The WNBA’s Identity Crisis: Production or Popularity?
This is where the league finds itself at a fundamental crossroads. What does it reward? Do you promote the legacy and production of a player like A’ja Wilson, arguably the best basketball player on the planet, who dominates on both ends of the floor? Or do you embrace the engagement and reach of a player like Sophie Cunningham, who is, without question, one of the most watchable?
The two things, as Sophie has proven, do not always overlap.
Traditionalists are enraged because they see Cunningham’s fame as unearned. They believe it’s about the game, the stats, the rings. They hate that she’s popular because she understands content, rich because she understands marketing, and famous because she understands virality.
But if you understand how modern media works, her rise makes perfect sense. Arby’s didn’t sponsor her because she’s the best at basketball. They sponsored her because she moves product. Because when she posts, her audience engages, and that audience buys things.

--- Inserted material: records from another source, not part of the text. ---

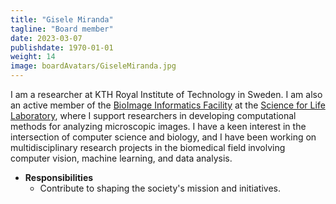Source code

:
 ```yaml
---
title: "Gisele Miranda"
tagline: "Board member"
date: 2023-03-07
publishdate: 1970-01-01
weight: 14
image: boardAvatars/GiseleMiranda.jpg
---
```


I am a researcher at KTH Royal Institute of Technology in Sweden. I am also an active member of the [BioImage Informatics Facility](https://biifsweden.github.io/) at the [Science for Life Laboratory](https://www.scilifelab.se/), where I support researchers in developing computational methods for analyzing microscopic images. I have a keen interest in the intersection of computer science and biology, and I have been working on multidisciplinary research projects in the biomedical field involving computer vision, machine learning, and data analysis.

- **Responsibilities**
  - Contribute to shaping the society's mission and initiatives.
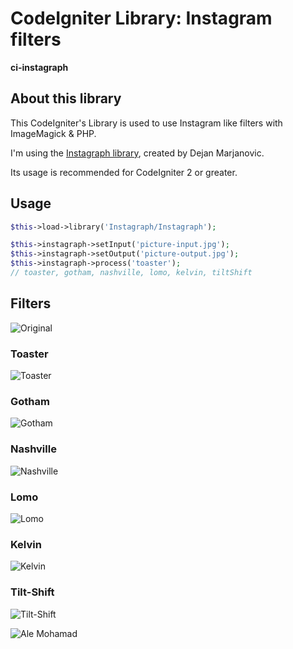 # CodeIgniter Library: Instagram filters

**ci-instagraph**

## About this library

This CodeIgniter's Library is used to use Instagram like filters with ImageMagick & PHP.

I'm using the [Instagraph library](https://github.com/webarto/instagraph), created by Dejan Marjanovic.

Its usage is recommended for CodeIgniter 2 or greater.  

## Usage

```php
$this->load->library('Instagraph/Instagraph');

$this->instagraph->setInput('picture-input.jpg');
$this->instagraph->setOutput('picture-output.jpg');
$this->instagraph->process('toaster');
// toaster, gotham, nashville, lomo, kelvin, tiltShift
```

## Filters

![Original](http://alemohamad.com/github/instagraph/instagraph.jpg)

### Toaster

![Toaster](http://alemohamad.com/github/instagraph/instagraph-toaster.jpg)

### Gotham

![Gotham](http://alemohamad.com/github/instagraph/instagraph-gotham.jpg)

### Nashville

![Nashville](http://alemohamad.com/github/instagraph/instagraph-nashville.jpg)

### Lomo

![Lomo](http://alemohamad.com/github/instagraph/instagraph-lomo.jpg)

### Kelvin

![Kelvin](http://alemohamad.com/github/instagraph/instagraph-kelvin.jpg)

### Tilt-Shift

![Tilt-Shift](http://alemohamad.com/github/instagraph/instagraph-tilt-shift.jpg)



![Ale Mohamad](http://alemohamad.com/github/logo2012am.png)
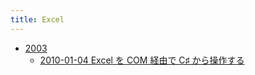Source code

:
 ```yaml
---
title: Excel
---
```



- [2003](./2003/index.md)
    - [2010-01-04 Excel を COM 経由で C♯ から操作する](./../../../../d/2010/01/04/Excel_を_COM_経由で_C♯_から操作する.md)




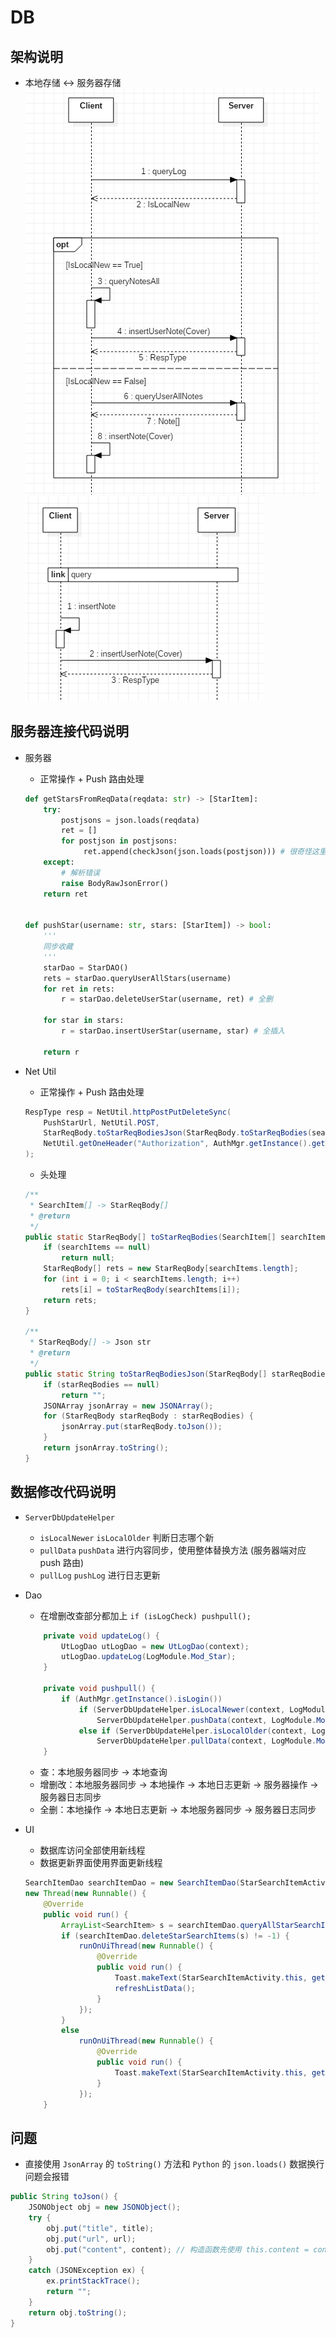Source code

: # DB

## 架构说明

+ 本地存储 <-> 服务器存储
![DB_Query](./../../../../../../../../../assets/DB_Query.png)
![DB_Insert](./../../../../../../../../../assets/DB_Insert.png)

## 服务器连接代码说明

+ 服务器
    + 正常操作 + Push 路由处理
    ```python
    def getStarsFromReqData(reqdata: str) -> [StarItem]:
        try:
            postjsons = json.loads(reqdata)
            ret = []
            for postjson in postjsons:
                 ret.append(checkJson(json.loads(postjson))) # 很奇怪这里转了一次还是 str     
        except:
            # 解析错误
            raise BodyRawJsonError()
        return ret
        
       
    def pushStar(username: str, stars: [StarItem]) -> bool:
        '''
        同步收藏
        '''
        starDao = StarDAO()
        rets = starDao.queryUserAllStars(username)
        for ret in rets:
            r = starDao.deleteUserStar(username, ret) # 全删
        
        for star in stars:
            r = starDao.insertUserStar(username, star) # 全插入
        
        return r
    ```
    
+ Net Util
    + 正常操作 + Push 路由处理
    ```java
    RespType resp = NetUtil.httpPostPutDeleteSync(
        PushStarUrl, NetUtil.POST,
        StarReqBody.toStarReqBodiesJson(StarReqBody.toStarReqBodies(searchItems)),
        NetUtil.getOneHeader("Authorization", AuthMgr.getInstance().getToken())
    );
    ```
    + 头处理
    ```java
    /**
     * SearchItem[] -> StarReqBody[]
     * @return
     */
    public static StarReqBody[] toStarReqBodies(SearchItem[] searchItems) {
        if (searchItems == null)
            return null;
        StarReqBody[] rets = new StarReqBody[searchItems.length];
        for (int i = 0; i < searchItems.length; i++)
            rets[i] = toStarReqBody(searchItems[i]);
        return rets;
    }

    /**
     * StarReqBody[] -> Json str
     * @return
     */
    public static String toStarReqBodiesJson(StarReqBody[] starReqBodies) {
        if (starReqBodies == null)
            return "";
        JSONArray jsonArray = new JSONArray();
        for (StarReqBody starReqBody : starReqBodies) {
            jsonArray.put(starReqBody.toJson());
        }
        return jsonArray.toString();
    }
    ```

## 数据修改代码说明

+ `ServerDbUpdateHelper`
    + `isLocalNewer` `isLocalOlder` 判断日志哪个新
    + `pullData` `pushData` 进行内容同步，使用整体替换方法 (服务器端对应 push 路由)
    + `pullLog` `pushLog` 进行日志更新

+ Dao
    + 在增删改查部分都加上 `if (isLogCheck) pushpull();`
    
    ```java
        private void updateLog() {
            UtLogDao utLogDao = new UtLogDao(context);
            utLogDao.updateLog(LogModule.Mod_Star);
        }
      
        private void pushpull() {
            if (AuthMgr.getInstance().isLogin())
                if (ServerDbUpdateHelper.isLocalNewer(context, LogModule.Mod_Star))
                    ServerDbUpdateHelper.pushData(context, LogModule.Mod_Star);
                else if (ServerDbUpdateHelper.isLocalOlder(context, LogModule.Mod_Star))
                    ServerDbUpdateHelper.pullData(context, LogModule.Mod_Star);
        }
    ```
    
    + 查：本地服务器同步 -> 本地查询
    + 增删改：本地服务器同步 -> 本地操作 -> 本地日志更新 -> 服务器操作 -> 服务器日志同步
    + 全删：本地操作 -> 本地日志更新 -> 本地服务器同步 -> 服务器日志同步
   
+ UI
    + 数据库访问全部使用新线程
    + 数据更新界面使用界面更新线程
    ```java
    SearchItemDao searchItemDao = new SearchItemDao(StarSearchItemActivity.this);
    new Thread(new Runnable() {
        @Override
        public void run() {
            ArrayList<SearchItem> s = searchItemDao.queryAllStarSearchItems();
            if (searchItemDao.deleteStarSearchItems(s) != -1) {
                runOnUiThread(new Runnable() {
                    @Override
                    public void run() {
                        Toast.makeText(StarSearchItemActivity.this, getString(R.string.SearchFrag_CancelAllStarSuccess), Toast.LENGTH_SHORT).show();
                        refreshListData();
                    }
                });
            }
            else
                runOnUiThread(new Runnable() {
                    @Override
                    public void run() {
                        Toast.makeText(StarSearchItemActivity.this, getString(R.string.SearchFrag_CancelAllStarFailed), Toast.LENGTH_SHORT).show();
                    }
                });
        }
    ```
    
## 问题

+ 直接使用 `JsonArray` 的 `toString()` 方法和 `Python` 的 `json.loads()` 数据换行问题会报错
```java
public String toJson() {
    JSONObject obj = new JSONObject();
    try {
        obj.put("title", title);
        obj.put("url", url);
        obj.put("content", content); // 构造函数先使用 this.content = content.replaceAll("[\n|\r]", " ");
    }
    catch (JSONException ex) {
        ex.printStackTrace();
        return "";
    }
    return obj.toString();
}
```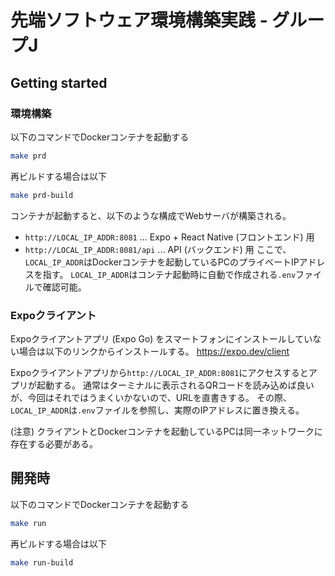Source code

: # 先端ソフトウェア環境構築実践 - グループJ

## Getting started

### 環境構築

以下のコマンドでDockerコンテナを起動する
```bash
make prd
```
再ビルドする場合は以下
```bash
make prd-build
```

コンテナが起動すると、以下のような構成でWebサーバが構築される。
- `http://LOCAL_IP_ADDR:8081` ... Expo + React Native (フロントエンド) 用
- `http://LOCAL_IP_ADDR:8081/api` ... API (バックエンド) 用
ここで、`LOCAL_IP_ADDR`はDockerコンテナを起動しているPCのプライベートIPアドレスを指す。
`LOCAL_IP_ADDR`はコンテナ起動時に自動で作成される`.env`ファイルで確認可能。

### Expoクライアント

Expoクライアントアプリ (Expo Go) をスマートフォンにインストールしていない場合は以下のリンクからインストールする。
https://expo.dev/client

Expoクライアントアプリから`http://LOCAL_IP_ADDR:8081`にアクセスするとアプリが起動する。
通常はターミナルに表示されるQRコードを読み込めば良いが、今回はそれではうまくいかないので、URLを直書きする。
その際、`LOCAL_IP_ADDR`は`.env`ファイルを参照し、実際のIPアドレスに置き換える。

(注意) クライアントとDockerコンテナを起動しているPCは同一ネットワークに存在する必要がある。

## 開発時

以下のコマンドでDockerコンテナを起動する
```bash
make run
```
再ビルドする場合は以下
```bash
make run-build
```
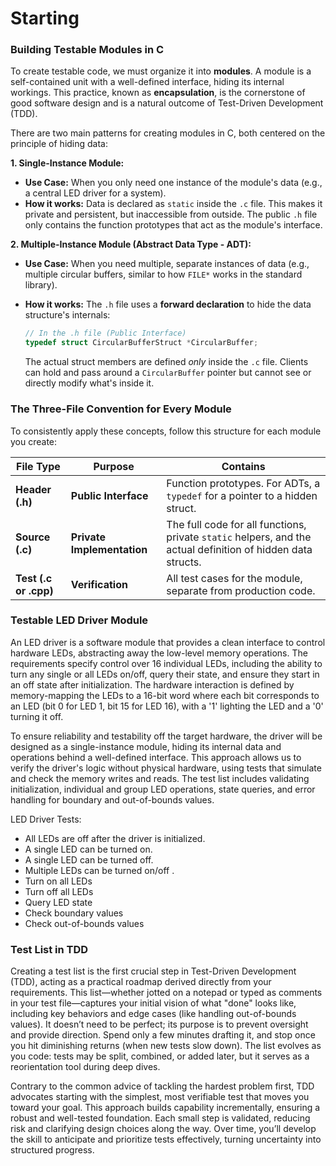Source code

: # Starting

### Building Testable Modules in C

To create testable code, we must organize it into **modules**. A module is a
self-contained unit with a well-defined interface, hiding its internal workings.
This practice, known as **encapsulation**, is the cornerstone of good software
design and is a natural outcome of Test-Driven Development (TDD).

There are two main patterns for creating modules in C, both centered on the
principle of hiding data:

**1. Single-Instance Module:**

-   **Use Case:** When you only need one instance of the module's data (e.g., a
central LED driver for a system).
-   **How it works:** Data is declared as `static` inside the `.c` file. This
makes it private and persistent, but inaccessible from outside. The public `.h`
file only contains the function prototypes that act as the module's interface.

**2. Multiple-Instance Module (Abstract Data Type - ADT):**

-   **Use Case:** When you need multiple, separate instances of data (e.g.,
multiple circular buffers, similar to how `FILE*` works in the standard
library).
-   **How it works:** The `.h` file uses a **forward declaration** to hide the
data structure's internals:

    ```c
    // In the .h file (Public Interface)
    typedef struct CircularBufferStruct *CircularBuffer;
    ```

    The actual struct members are defined *only* inside the `.c` file. Clients
    can hold and pass around a `CircularBuffer` pointer but cannot see or
    directly modify what's inside it.

### The Three-File Convention for Every Module

To consistently apply these concepts, follow this structure for each module you create:

| File Type | Purpose | Contains |
| --- | --- | --- |
| **Header (.h)** | **Public Interface** | Function prototypes. For ADTs, a `typedef` for a pointer to a hidden struct. |
| **Source (.c)** | **Private Implementation** | The full code for all functions, private `static` helpers, and the actual definition of hidden data structs. |
| **Test (.c or .cpp)** | **Verification** | All test cases for the module, separate from production code. |

### Testable LED Driver Module

An LED driver is a software module that provides a clean interface to control
hardware LEDs, abstracting away the low-level memory operations. The
requirements specify control over 16 individual LEDs, including the ability to
turn any single or all LEDs on/off, query their state, and ensure they start in
an off state after initialization. The hardware interaction is defined by
memory-mapping the LEDs to a 16-bit word where each bit corresponds to an LED
(bit 0 for LED 1, bit 15 for LED 16), with a '1' lighting the LED and a '0'
turning it off.

To ensure reliability and testability off the target hardware, the driver will
be designed as a single-instance module, hiding its internal data and operations
behind a well-defined interface. This approach allows us to verify the driver's
logic without physical hardware, using tests that simulate and check the memory
writes and reads. The test list includes validating initialization, individual
and group LED operations, state queries, and error handling for boundary and
out-of-bounds values.

LED Driver Tests:

- All LEDs are off after the driver is initialized.
- A single LED can be turned on.
- A single LED can be turned off.
- Multiple LEDs can be turned on/off .
- Turn on all LEDs
- Turn off all LEDs
- Query LED state
- Check boundary values
- Check out-of-bounds values

### Test List in TDD

Creating a test list is the first crucial step in Test-Driven Development (TDD),
acting as a practical roadmap derived directly from your requirements. This
list—whether jotted on a notepad or typed as comments in your test file—captures
your initial vision of what "done" looks like, including key behaviors and edge
cases (like handling out-of-bounds values). It doesn’t need to be perfect; its
purpose is to prevent oversight and provide direction. Spend only a few minutes
drafting it, and stop once you hit diminishing returns (when new tests slow
down). The list evolves as you code: tests may be split, combined, or added
later, but it serves as a reorientation tool during deep dives.

Contrary to the common advice of tackling the hardest problem first, TDD
advocates starting with the simplest, most verifiable test that moves you toward
your goal. This approach builds capability incrementally, ensuring a robust and
well-tested foundation. Each small step is validated, reducing risk and
clarifying design choices along the way. Over time, you’ll develop the skill to
anticipate and prioritize tests effectively, turning uncertainty into structured
progress.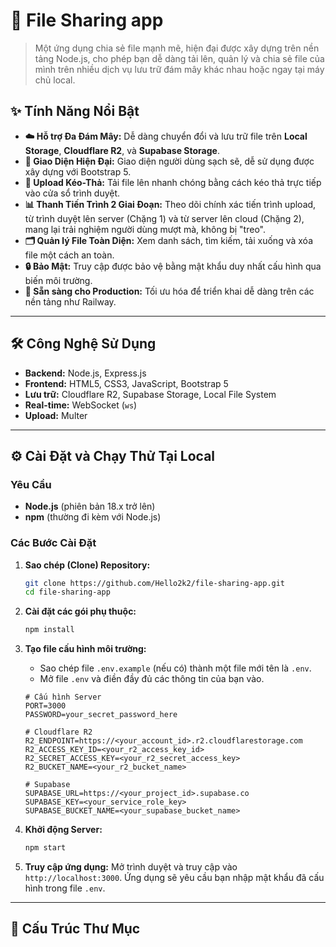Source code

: # 🚀 File Sharing app

> Một ứng dụng chia sẻ file mạnh mẽ, hiện đại được xây dựng trên nền tảng Node.js, cho phép bạn dễ dàng tải lên, quản lý và chia sẻ file của mình trên nhiều dịch vụ lưu trữ đám mây khác nhau hoặc ngay tại máy chủ local.

## ✨ Tính Năng Nổi Bật

* **☁️ Hỗ trợ Đa Đám Mây:** Dễ dàng chuyển đổi và lưu trữ file trên **Local Storage**, **Cloudflare R2**, và **Supabase Storage**.
* **🎨 Giao Diện Hiện Đại:** Giao diện người dùng sạch sẽ, dễ sử dụng được xây dựng với Bootstrap 5.
* **🤏 Upload Kéo-Thả:** Tải file lên nhanh chóng bằng cách kéo thả trực tiếp vào cửa sổ trình duyệt.
* **📊 Thanh Tiến Trình 2 Giai Đoạn:** Theo dõi chính xác tiến trình upload, từ trình duyệt lên server (Chặng 1) và từ server lên cloud (Chặng 2), mang lại trải nghiệm người dùng mượt mà, không bị "treo".
* **🗂️ Quản lý File Toàn Diện:** Xem danh sách, tìm kiếm, tải xuống và xóa file một cách an toàn.
* **🔒 Bảo Mật:** Truy cập được bảo vệ bằng mật khẩu duy nhất cấu hình qua biến môi trường.
* **🚢 Sẵn sàng cho Production:** Tối ưu hóa để triển khai dễ dàng trên các nền tảng như Railway.

---

## 🛠️ Công Nghệ Sử Dụng

* **Backend:** Node.js, Express.js
* **Frontend:** HTML5, CSS3, JavaScript, Bootstrap 5
* **Lưu trữ:** Cloudflare R2, Supabase Storage, Local File System
* **Real-time:** WebSocket (`ws`)
* **Upload:** Multer

---

## ⚙️ Cài Đặt và Chạy Thử Tại Local

### Yêu Cầu

* **Node.js** (phiên bản 18.x trở lên)
* **npm** (thường đi kèm với Node.js)

### Các Bước Cài Đặt

1.  **Sao chép (Clone) Repository:**
    ```bash
    git clone https://github.com/Hello2k2/file-sharing-app.git
    cd file-sharing-app
    ```

2.  **Cài đặt các gói phụ thuộc:**
    ```bash
    npm install
    ```

3.  **Tạo file cấu hình môi trường:**
    * Sao chép file `.env.example` (nếu có) thành một file mới tên là `.env`.
    * Mở file `.env` và điền đầy đủ các thông tin của bạn vào.

    ```dotenv
    # Cấu hình Server
    PORT=3000
    PASSWORD=your_secret_password_here

    # Cloudflare R2
    R2_ENDPOINT=https://<your_account_id>.r2.cloudflarestorage.com
    R2_ACCESS_KEY_ID=<your_r2_access_key_id>
    R2_SECRET_ACCESS_KEY=<your_r2_secret_access_key>
    R2_BUCKET_NAME=<your_r2_bucket_name>

    # Supabase
    SUPABASE_URL=https://<your_project_id>.supabase.co
    SUPABASE_KEY=<your_service_role_key>
    SUPABASE_BUCKET_NAME=<your_supabase_bucket_name>
    ```

4.  **Khởi động Server:**
    ```bash
    npm start
    ```

5.  **Truy cập ứng dụng:**
    Mở trình duyệt và truy cập vào `http://localhost:3000`. Ứng dụng sẽ yêu cầu bạn nhập mật khẩu đã cấu hình trong file `.env`.

---

## 🌳 Cấu Trúc Thư Mục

Sophie Cunningham represents the new blueprint for athlete-celebrity. It’s not just about what you do on the court; it’s about your reach, your engagement, and your ability to monetize attention. She didn’t try to be the best player; she became the most interesting player. And in the attention economy, “interesting” beats “talented” almost every single time.
The Game Within the Game
The hate is only going to get louder. People will continue to scream that she doesn’t deserve it, that better players are being overlooked, that she’s all style and no substance.
But they are missing the point. While they are busy debating her “merit” on Twitter, Sophie Cunningham is cashing checks. While they’re questioning her legitimacy, she’s booking her next national television appearance.
Her appearance on Good Morning America wasn’t just a segment; it was a statement. It was a declaration that she belongs in the mainstream conversation, that she can talk to America about sports and culture and fast food and make it all seem natural. That is a skill set beyond basketball. That is star power.
Whether the WNBA establishment or its fans like it or not, Sophie is forcing them to reckon with this new reality: popularity is currency, virality is value, and engagement is equity. The players who understand this will thrive. The ones who don’t will be left behind, wondering why they are more talented but far less successful.
Sophie Cunningham just changed the game again, and she did it on national television, with a mouthful of Arby’s steak nuggets, being exactly who she’s always been: unapologetically viral, undeniably successful, and absolutely unstoppable.